April 18, 2012 -By: -In: Testing and QA - Comments Off on The FBI Fails Cultural Sensitivity Training

Muslims are violent and crazy, Asians don’t like to shake hands, and similar nuggets of cultural wisdom can be found in FBI PowerPoints, according to FBI training materials released in a six-month review of how G-men were trained, writes Spencer Ackerman of Danger Room.

“It’s stunning that these things could be said to members of our FBI in training,” says Sen. Richard Durbin, a member of the Senate Judiciary Committee overseeing the FBI. Here’s his letter.

FBI spokesman Christopher Allen says, “Of the approximately 160,000 pages of training material reviewed, less than one percent contained factually inaccurate or imprecise information or used stereotypes,” Allen told Danger Room. “But mistakes were made, and we are correcting those mistakes. Through this review process, we recognized that we lacked a centralized process to ensure all training materials were reviewed and validated. We are addressing that gap so this does not happen again.”

Bad PR, and really bad QA. Officials have mandated that FBI training material “must be reviewed carefully by supervisory-level personnel possessing an appropriate level of understanding of relevant topics.”

So that means before they weren’t doing that. Which probably means that the content was being written ad hoc. Big QA fail.

This had all come about because of Ackerman’s earlier report concerning FBI training documents and the guidance they gave on working with different ethnic groups.

“A sample of that possibly harmful training comes from a document on “Establishing Relationships,” which instructed: “Never attempt to shake hands with an Asian. Never stare at an Asian. Never try to speak to an Arab female prior to approaching the Arab male first.”

Another document, titled “Control and Temper,” contrasted the “Western Mind” with that of the “Arab World.” The “Western” mind possessed an “even keel” and “outbursts” of emotion were “exceptional.” In the “Arab World,” by contrast, “Outburst and Loss of Control [is] Expected.” A bullet point below asked, “What’s wrong with frequent Jekyll & Hyde temper tantrums?”

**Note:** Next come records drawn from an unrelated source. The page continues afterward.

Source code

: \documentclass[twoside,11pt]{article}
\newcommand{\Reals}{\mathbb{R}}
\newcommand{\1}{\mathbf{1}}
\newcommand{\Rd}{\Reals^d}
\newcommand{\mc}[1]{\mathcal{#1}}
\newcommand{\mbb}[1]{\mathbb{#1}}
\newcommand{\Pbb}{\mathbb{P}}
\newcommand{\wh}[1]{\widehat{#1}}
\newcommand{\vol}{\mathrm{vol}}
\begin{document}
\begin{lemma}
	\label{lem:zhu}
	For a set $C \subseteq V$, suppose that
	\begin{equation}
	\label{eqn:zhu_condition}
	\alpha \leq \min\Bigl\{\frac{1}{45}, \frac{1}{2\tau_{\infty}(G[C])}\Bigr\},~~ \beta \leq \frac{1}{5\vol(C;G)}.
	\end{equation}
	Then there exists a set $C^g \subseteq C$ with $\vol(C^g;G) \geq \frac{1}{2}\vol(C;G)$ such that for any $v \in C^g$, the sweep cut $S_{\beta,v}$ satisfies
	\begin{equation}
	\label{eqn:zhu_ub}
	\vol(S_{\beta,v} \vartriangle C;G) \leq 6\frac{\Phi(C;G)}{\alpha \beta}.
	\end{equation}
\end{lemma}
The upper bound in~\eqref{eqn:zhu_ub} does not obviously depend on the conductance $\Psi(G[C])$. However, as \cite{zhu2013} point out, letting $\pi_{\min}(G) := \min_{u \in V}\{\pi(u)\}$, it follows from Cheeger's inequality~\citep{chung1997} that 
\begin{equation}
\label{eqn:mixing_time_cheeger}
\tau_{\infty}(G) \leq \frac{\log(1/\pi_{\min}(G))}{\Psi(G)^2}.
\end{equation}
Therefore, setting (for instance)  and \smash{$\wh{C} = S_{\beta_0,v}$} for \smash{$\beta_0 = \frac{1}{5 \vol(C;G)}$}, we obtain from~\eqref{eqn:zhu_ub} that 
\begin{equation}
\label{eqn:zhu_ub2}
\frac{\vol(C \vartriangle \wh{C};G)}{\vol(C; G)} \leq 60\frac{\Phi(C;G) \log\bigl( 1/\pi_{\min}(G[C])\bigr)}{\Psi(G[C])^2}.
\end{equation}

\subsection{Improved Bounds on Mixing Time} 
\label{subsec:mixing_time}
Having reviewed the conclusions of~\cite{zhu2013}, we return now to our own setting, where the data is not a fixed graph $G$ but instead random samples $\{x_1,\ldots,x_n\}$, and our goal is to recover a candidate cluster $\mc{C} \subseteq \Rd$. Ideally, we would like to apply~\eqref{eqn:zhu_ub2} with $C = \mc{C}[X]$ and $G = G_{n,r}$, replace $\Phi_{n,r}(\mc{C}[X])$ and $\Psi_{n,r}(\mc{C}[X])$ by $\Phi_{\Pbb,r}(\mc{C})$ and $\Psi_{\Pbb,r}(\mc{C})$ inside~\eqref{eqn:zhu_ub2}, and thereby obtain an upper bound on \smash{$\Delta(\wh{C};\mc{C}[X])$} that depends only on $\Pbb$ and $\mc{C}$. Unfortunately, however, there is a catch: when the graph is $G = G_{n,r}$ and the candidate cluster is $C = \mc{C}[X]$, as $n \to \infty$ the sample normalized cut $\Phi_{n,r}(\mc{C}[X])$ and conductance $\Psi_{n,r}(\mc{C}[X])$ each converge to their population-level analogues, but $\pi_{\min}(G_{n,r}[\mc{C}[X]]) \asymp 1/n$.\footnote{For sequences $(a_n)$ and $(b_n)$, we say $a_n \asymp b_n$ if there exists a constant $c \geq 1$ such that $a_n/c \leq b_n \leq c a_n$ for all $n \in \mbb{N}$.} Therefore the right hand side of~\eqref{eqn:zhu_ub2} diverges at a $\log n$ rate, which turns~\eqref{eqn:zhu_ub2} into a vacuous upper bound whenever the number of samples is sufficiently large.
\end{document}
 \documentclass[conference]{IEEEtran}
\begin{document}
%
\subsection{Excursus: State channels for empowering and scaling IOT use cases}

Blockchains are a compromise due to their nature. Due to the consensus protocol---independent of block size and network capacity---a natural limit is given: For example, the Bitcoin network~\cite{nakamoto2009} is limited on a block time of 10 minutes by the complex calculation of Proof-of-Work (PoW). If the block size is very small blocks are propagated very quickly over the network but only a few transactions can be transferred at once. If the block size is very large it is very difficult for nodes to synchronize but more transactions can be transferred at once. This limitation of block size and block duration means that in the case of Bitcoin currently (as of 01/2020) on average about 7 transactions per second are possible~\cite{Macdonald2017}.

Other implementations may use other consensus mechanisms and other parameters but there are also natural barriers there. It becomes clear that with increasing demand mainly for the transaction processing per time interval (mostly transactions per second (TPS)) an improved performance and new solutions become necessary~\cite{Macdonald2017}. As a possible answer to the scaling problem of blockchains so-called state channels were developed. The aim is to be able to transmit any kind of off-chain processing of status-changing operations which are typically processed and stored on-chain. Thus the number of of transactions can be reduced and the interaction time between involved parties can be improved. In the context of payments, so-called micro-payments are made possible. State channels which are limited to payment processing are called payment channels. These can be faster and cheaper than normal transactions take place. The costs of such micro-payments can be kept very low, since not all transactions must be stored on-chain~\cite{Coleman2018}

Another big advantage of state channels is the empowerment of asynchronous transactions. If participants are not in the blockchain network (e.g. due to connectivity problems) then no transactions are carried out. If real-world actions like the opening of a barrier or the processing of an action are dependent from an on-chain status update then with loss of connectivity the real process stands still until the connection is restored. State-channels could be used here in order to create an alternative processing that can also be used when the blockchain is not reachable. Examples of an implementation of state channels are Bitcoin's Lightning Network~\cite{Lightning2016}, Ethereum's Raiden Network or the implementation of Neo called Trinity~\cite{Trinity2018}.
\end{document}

I’m no Arab expert, but the Asian stuff is pretty far off the mark, political correctness aside, (as if that were possible). Apart from any ethnic aspersions, this kind of content reeks of “amateur’ as badly as last week’s research at the body farm. I don’t mean that the agent or expert who wrote that doesn’t know his job, but that the training task wasn’t taken seriously enough to do it correctly with professional training support, to help the author turn his knowledge into content that was an asset rather than a liability to the organization. Security makes for silos, so maybe that’s the reason why the FBI has resisted taking it through a more professional, centralized process.  That and the money. Which comes at the price of this kind of press.

To what degree do these content errors affect the way the FBI behaves in the field?